◆ Prompt
Restate word for word the entries below, starting at the line with "computing the distance" and ending at the line with "without any arguments.". Keep both end lines and omit the pictures.

[Plain-text document sources]
===

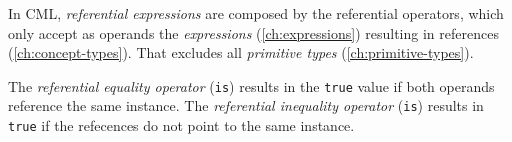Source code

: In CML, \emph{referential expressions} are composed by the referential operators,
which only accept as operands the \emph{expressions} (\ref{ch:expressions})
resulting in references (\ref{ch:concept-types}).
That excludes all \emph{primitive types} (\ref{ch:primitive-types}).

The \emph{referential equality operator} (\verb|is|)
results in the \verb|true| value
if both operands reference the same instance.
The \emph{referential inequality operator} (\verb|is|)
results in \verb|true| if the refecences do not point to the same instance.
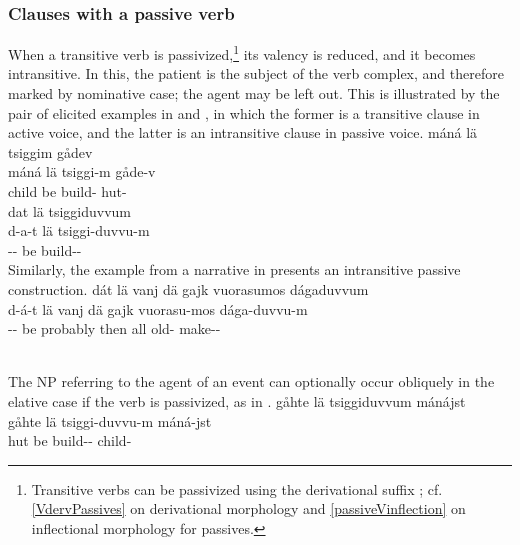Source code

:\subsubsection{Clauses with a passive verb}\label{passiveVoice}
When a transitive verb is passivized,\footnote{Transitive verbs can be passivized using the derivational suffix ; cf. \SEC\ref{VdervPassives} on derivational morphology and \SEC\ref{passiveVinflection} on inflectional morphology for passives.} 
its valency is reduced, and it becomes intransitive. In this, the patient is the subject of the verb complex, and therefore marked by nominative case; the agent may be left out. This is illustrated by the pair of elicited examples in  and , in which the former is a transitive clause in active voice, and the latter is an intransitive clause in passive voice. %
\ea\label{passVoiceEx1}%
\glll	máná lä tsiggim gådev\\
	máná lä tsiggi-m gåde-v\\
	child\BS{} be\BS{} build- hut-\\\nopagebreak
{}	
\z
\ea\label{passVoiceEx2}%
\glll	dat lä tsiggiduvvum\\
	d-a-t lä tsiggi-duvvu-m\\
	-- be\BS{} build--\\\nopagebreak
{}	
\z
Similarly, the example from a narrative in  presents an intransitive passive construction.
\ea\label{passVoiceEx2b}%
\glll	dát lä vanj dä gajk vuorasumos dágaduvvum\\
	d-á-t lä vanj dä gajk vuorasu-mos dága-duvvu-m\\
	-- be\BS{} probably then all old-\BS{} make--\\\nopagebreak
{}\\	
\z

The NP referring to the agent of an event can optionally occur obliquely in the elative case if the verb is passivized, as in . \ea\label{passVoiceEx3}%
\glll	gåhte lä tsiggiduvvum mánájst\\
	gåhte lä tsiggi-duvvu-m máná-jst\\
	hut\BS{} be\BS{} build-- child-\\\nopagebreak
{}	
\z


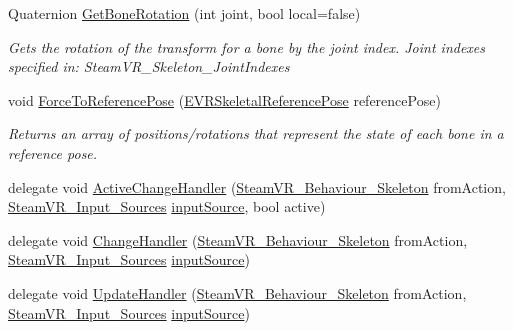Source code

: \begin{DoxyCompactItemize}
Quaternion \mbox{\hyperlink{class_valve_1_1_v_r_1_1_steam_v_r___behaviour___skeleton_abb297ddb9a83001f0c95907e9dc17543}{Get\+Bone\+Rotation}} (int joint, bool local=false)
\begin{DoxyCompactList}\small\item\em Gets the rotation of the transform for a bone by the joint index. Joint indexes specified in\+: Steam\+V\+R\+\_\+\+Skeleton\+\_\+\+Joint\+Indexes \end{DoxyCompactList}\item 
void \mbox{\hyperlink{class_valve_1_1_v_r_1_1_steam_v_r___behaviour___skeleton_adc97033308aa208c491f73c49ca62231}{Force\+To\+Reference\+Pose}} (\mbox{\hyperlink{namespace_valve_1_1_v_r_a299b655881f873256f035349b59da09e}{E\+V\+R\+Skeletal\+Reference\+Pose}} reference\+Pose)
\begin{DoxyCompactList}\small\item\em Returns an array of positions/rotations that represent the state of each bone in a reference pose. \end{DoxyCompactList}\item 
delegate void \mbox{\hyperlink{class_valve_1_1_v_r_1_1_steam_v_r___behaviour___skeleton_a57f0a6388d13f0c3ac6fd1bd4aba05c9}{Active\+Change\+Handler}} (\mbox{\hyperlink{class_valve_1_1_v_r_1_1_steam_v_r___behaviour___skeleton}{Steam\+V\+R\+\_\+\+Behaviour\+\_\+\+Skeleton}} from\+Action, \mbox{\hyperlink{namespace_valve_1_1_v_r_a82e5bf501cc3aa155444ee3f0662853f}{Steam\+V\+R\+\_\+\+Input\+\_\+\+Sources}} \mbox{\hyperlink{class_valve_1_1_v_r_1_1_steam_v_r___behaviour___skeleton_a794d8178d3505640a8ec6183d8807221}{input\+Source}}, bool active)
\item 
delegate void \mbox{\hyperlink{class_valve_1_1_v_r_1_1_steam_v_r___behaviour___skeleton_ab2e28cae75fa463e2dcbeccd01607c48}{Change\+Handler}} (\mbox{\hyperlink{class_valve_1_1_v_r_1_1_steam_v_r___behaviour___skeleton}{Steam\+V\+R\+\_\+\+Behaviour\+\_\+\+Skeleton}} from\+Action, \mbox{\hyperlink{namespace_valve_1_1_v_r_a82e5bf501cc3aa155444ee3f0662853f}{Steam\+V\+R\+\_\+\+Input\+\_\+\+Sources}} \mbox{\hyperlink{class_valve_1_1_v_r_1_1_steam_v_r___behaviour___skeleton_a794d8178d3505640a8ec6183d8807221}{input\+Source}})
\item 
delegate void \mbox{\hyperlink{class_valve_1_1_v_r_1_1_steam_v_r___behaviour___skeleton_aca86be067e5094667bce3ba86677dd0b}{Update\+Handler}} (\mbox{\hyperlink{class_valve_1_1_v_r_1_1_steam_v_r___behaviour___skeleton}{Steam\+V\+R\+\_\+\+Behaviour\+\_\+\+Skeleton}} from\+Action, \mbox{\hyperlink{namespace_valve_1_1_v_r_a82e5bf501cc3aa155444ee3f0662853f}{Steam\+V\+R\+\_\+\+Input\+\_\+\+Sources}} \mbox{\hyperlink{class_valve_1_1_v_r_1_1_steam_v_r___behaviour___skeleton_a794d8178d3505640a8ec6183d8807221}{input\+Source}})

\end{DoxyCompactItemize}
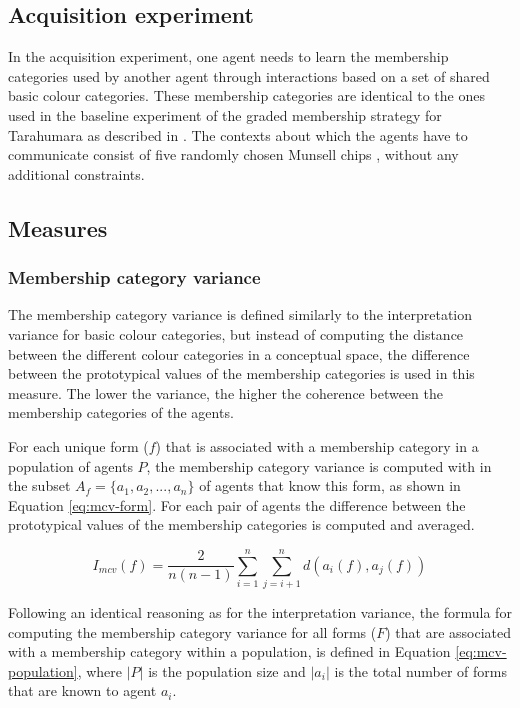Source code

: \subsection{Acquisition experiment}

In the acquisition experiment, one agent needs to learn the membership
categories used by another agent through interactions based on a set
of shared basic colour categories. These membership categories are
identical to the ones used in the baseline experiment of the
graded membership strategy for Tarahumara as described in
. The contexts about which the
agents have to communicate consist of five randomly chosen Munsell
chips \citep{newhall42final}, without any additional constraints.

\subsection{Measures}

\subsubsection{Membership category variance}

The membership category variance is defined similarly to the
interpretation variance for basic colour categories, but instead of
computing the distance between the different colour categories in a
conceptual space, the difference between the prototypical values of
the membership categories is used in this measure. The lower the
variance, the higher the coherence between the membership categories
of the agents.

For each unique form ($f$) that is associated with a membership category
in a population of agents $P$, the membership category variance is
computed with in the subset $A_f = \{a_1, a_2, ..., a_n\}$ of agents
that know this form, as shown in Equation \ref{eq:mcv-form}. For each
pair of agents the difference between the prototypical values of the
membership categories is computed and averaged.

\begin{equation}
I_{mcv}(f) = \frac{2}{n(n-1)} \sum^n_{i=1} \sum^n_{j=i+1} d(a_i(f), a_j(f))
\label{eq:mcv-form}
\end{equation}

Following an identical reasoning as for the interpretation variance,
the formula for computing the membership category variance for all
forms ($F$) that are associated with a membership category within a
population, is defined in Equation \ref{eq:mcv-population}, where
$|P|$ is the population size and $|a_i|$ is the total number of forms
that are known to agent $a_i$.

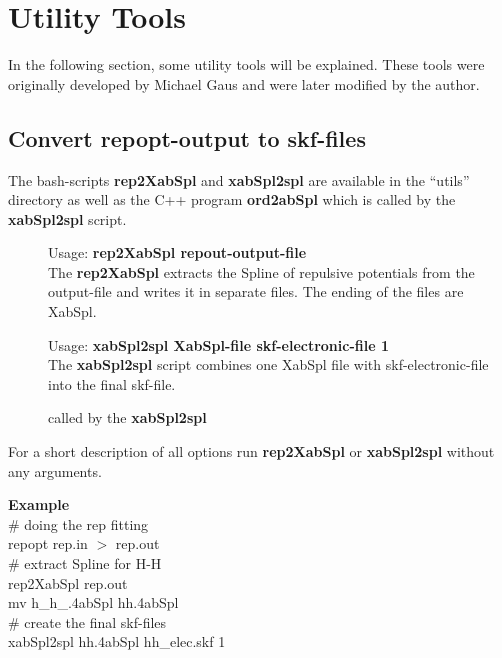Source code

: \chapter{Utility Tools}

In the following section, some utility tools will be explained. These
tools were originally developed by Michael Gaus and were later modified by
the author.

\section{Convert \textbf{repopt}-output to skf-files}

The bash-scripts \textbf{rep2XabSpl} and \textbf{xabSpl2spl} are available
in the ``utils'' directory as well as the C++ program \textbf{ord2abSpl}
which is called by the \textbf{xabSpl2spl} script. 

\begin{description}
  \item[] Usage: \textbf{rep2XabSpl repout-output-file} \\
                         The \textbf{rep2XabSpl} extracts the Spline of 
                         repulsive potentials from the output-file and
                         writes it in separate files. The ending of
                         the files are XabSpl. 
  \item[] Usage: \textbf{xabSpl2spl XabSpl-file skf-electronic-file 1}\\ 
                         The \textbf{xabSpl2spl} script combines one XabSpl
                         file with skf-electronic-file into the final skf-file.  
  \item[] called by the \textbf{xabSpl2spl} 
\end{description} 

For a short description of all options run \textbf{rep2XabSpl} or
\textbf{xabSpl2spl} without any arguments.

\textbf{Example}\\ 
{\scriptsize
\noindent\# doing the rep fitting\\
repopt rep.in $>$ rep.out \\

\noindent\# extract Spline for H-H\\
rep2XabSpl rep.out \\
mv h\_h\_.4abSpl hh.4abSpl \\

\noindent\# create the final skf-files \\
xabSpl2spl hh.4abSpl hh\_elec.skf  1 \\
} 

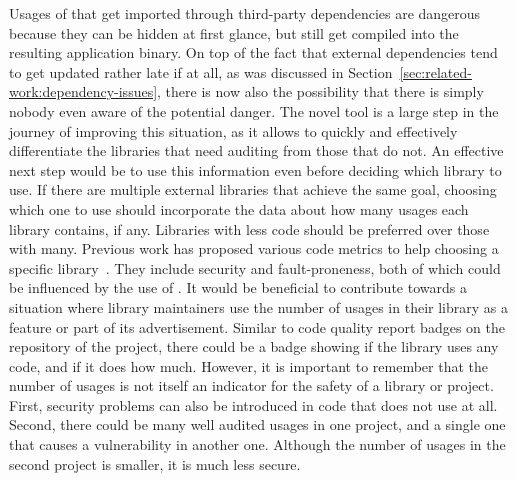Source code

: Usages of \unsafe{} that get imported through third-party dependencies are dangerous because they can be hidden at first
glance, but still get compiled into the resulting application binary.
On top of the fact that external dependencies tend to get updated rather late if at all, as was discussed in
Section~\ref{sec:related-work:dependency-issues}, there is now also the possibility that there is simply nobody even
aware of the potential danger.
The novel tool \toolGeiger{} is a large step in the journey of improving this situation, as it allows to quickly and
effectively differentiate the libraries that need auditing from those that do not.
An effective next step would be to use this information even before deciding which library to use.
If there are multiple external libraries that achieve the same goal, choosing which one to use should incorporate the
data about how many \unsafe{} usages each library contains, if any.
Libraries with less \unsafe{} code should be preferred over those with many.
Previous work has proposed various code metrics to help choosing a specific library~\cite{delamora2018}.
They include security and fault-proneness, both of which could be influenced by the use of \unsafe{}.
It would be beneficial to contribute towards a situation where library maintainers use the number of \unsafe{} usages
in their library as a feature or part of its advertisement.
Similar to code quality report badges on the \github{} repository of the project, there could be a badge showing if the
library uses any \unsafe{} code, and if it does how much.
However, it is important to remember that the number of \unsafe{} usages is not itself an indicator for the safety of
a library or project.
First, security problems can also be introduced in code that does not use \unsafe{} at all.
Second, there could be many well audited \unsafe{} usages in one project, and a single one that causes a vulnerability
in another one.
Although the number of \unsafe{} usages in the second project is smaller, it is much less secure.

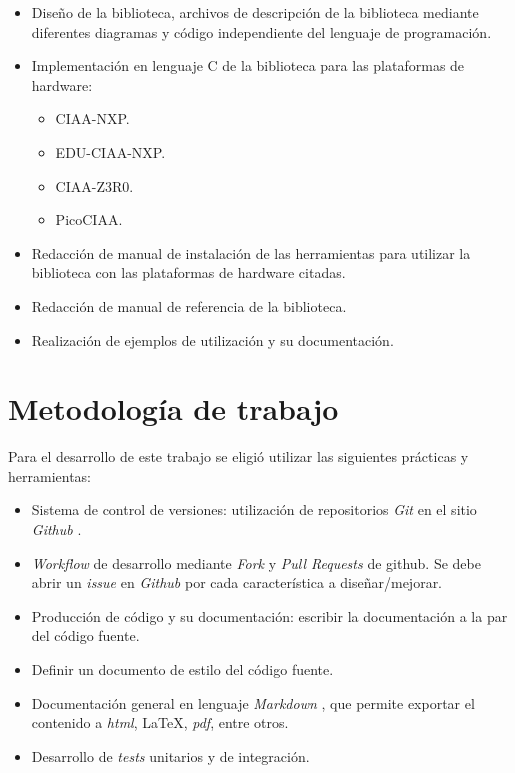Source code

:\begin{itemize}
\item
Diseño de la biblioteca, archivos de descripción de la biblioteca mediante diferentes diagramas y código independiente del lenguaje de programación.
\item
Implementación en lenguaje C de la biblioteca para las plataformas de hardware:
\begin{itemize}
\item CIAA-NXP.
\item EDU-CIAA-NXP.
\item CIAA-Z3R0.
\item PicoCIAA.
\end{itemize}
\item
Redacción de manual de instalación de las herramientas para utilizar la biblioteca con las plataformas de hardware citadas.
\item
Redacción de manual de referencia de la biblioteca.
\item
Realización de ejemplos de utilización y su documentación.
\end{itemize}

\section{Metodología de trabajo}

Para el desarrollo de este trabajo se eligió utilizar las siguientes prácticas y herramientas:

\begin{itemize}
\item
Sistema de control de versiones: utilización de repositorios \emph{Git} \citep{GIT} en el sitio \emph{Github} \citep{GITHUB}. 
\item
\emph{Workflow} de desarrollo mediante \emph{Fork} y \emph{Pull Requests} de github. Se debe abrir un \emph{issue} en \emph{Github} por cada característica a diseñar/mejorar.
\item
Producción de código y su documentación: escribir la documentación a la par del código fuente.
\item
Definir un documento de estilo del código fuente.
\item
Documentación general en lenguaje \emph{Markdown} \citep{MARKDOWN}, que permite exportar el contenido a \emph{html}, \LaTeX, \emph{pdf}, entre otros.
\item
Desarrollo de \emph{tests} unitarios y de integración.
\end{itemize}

===

◆ Output below
computing the distance between the different colour categories in a
conceptual space, the difference between the prototypical values of
the membership categories is used in this measure. The lower the
variance, the higher the coherence between the membership categories
of the agents.

For each unique form ($f$) that is associated with a membership category
in a population of agents $P$, the membership category variance is
computed with in the subset $A_f = \{a_1, a_2, ..., a_n\}$ of agents
that know this form, as shown in Equation \ref{eq:mcv-form}. For each
pair of agents the difference between the prototypical values of the
membership categories is computed and averaged.

\begin{equation}
I_{mcv}(f) = \frac{2}{n(n-1)} \sum^n_{i=1} \sum^n_{j=i+1} d(a_i(f), a_j(f))
\label{eq:mcv-form}
\end{equation}

Following an identical reasoning as for the interpretation variance,
the formula for computing the membership category variance for all
forms ($F$) that are associated with a membership category within a
population, is defined in Equation \ref{eq:mcv-population}, where
$|P|$ is the population size and $|a_i|$ is the total number of forms
that are known to agent $a_i$.

Source code

: \chapter{Utility Tools}

In the following section, some utility tools will be explained. These
tools were originally developed by Michael Gaus and were later modified by
the author.

\section{Convert \textbf{repopt}-output to skf-files}

The bash-scripts \textbf{rep2XabSpl} and \textbf{xabSpl2spl} are available
in the ``utils'' directory as well as the C++ program \textbf{ord2abSpl}
which is called by the \textbf{xabSpl2spl} script. 

\begin{description}
  \item[] Usage: \textbf{rep2XabSpl repout-output-file} \\
                         The \textbf{rep2XabSpl} extracts the Spline of 
                         repulsive potentials from the output-file and
                         writes it in separate files. The ending of
                         the files are XabSpl. 
  \item[] Usage: \textbf{xabSpl2spl XabSpl-file skf-electronic-file 1}\\ 
                         The \textbf{xabSpl2spl} script combines one XabSpl
                         file with skf-electronic-file into the final skf-file.  
  \item[] called by the \textbf{xabSpl2spl} 
\end{description} 

For a short description of all options run \textbf{rep2XabSpl} or
\textbf{xabSpl2spl} without any arguments.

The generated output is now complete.